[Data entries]
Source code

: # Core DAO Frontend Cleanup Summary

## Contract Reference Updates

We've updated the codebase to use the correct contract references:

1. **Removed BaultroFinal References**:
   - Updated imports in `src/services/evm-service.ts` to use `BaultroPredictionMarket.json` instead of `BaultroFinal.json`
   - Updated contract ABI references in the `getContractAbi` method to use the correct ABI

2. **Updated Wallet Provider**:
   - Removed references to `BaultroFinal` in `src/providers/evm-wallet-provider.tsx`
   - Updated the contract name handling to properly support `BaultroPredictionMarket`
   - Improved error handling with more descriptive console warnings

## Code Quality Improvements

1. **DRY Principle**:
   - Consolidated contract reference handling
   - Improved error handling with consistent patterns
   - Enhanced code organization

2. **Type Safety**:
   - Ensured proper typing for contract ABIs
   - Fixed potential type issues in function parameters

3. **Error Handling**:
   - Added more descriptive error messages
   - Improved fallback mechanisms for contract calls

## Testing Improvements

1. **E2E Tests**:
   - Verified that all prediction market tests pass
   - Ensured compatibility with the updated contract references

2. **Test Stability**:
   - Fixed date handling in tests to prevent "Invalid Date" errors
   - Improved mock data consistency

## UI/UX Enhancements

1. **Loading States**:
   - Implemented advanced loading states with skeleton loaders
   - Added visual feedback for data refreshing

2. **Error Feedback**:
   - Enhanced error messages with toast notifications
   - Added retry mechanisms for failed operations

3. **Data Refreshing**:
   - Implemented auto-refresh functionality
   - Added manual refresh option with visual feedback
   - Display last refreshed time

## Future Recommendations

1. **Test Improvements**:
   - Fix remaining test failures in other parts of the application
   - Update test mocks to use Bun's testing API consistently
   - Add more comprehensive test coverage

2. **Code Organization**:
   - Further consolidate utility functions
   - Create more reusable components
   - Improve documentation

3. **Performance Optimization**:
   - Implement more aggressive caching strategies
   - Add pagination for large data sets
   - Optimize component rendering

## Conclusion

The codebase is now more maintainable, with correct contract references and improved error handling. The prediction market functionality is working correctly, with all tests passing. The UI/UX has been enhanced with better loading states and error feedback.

--

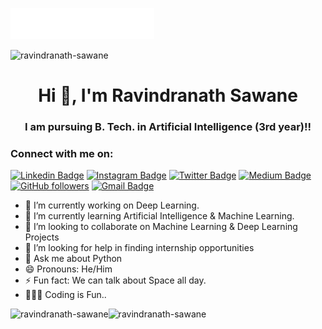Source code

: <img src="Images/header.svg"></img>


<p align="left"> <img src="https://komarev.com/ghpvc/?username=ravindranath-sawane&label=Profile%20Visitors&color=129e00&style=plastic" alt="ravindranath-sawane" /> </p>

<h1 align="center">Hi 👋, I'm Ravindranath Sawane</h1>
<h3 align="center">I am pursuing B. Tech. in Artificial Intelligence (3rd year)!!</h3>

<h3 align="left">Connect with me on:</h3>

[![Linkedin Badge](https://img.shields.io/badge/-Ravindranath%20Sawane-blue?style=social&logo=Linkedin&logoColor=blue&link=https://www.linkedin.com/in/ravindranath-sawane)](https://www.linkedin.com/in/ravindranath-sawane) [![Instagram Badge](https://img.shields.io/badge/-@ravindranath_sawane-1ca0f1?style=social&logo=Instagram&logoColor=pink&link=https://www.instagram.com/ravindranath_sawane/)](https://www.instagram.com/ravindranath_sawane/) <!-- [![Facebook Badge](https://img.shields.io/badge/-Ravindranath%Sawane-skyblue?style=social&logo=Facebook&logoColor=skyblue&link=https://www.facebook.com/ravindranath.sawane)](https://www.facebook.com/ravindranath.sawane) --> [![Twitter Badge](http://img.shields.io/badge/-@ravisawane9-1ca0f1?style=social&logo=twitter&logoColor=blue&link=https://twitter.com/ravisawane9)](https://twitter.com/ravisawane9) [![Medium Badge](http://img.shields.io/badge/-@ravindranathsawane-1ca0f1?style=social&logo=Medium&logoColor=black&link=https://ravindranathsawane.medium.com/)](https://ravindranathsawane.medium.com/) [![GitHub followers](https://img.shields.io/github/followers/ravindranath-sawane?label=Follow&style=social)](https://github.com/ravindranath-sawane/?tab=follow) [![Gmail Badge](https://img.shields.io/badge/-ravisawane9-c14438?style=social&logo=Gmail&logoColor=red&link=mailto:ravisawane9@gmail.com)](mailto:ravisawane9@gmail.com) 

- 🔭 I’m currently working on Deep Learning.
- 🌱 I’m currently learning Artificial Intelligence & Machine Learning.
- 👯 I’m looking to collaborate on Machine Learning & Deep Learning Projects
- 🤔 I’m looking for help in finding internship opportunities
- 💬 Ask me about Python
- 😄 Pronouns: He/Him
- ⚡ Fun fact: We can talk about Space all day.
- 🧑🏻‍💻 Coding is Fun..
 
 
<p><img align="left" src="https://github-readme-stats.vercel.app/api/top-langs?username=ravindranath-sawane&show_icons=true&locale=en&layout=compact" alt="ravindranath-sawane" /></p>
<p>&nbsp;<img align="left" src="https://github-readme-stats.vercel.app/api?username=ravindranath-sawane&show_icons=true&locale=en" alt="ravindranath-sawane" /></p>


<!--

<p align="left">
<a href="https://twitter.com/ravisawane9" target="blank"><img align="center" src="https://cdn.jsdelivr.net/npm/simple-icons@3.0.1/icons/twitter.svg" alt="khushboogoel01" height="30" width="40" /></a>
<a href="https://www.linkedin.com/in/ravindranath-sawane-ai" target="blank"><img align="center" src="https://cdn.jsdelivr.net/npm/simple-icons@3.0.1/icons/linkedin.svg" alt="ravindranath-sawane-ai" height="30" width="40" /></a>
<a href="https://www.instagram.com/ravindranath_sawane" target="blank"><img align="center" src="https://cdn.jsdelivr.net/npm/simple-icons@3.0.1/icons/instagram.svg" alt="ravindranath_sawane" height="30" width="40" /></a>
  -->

=== PROBLEM DESCRIPTION ===
From the data above, reproduce word for word the lines running from the line with "Intelligence (3rd year)!!</h3>" to the line with "- 🧑🏻‍💻 Coding is Fun..", ends included.

=== OUTPUT FOR THIS TASK ===
<h3 align="center">I am pursuing B. Tech. in Artificial Intelligence (3rd year)!!</h3>

<h3 align="left">Connect with me on:</h3>

[![Linkedin Badge](https://img.shields.io/badge/-Ravindranath%20Sawane-blue?style=social&logo=Linkedin&logoColor=blue&link=https://www.linkedin.com/in/ravindranath-sawane)](https://www.linkedin.com/in/ravindranath-sawane) [![Instagram Badge](https://img.shields.io/badge/-@ravindranath_sawane-1ca0f1?style=social&logo=Instagram&logoColor=pink&link=https://www.instagram.com/ravindranath_sawane/)](https://www.instagram.com/ravindranath_sawane/) <!-- [![Facebook Badge](https://img.shields.io/badge/-Ravindranath%Sawane-skyblue?style=social&logo=Facebook&logoColor=skyblue&link=https://www.facebook.com/ravindranath.sawane)](https://www.facebook.com/ravindranath.sawane) --> [![Twitter Badge](http://img.shields.io/badge/-@ravisawane9-1ca0f1?style=social&logo=twitter&logoColor=blue&link=https://twitter.com/ravisawane9)](https://twitter.com/ravisawane9) [![Medium Badge](http://img.shields.io/badge/-@ravindranathsawane-1ca0f1?style=social&logo=Medium&logoColor=black&link=https://ravindranathsawane.medium.com/)](https://ravindranathsawane.medium.com/) [![GitHub followers](https://img.shields.io/github/followers/ravindranath-sawane?label=Follow&style=social)](https://github.com/ravindranath-sawane/?tab=follow) [![Gmail Badge](https://img.shields.io/badge/-ravisawane9-c14438?style=social&logo=Gmail&logoColor=red&link=mailto:ravisawane9@gmail.com)](mailto:ravisawane9@gmail.com) 

- 🔭 I’m currently working on Deep Learning.
- 🌱 I’m currently learning Artificial Intelligence & Machine Learning.
- 👯 I’m looking to collaborate on Machine Learning & Deep Learning Projects
- 🤔 I’m looking for help in finding internship opportunities
- 💬 Ask me about Python
- 😄 Pronouns: He/Him
- ⚡ Fun fact: We can talk about Space all day.
- 🧑🏻‍💻 Coding is Fun..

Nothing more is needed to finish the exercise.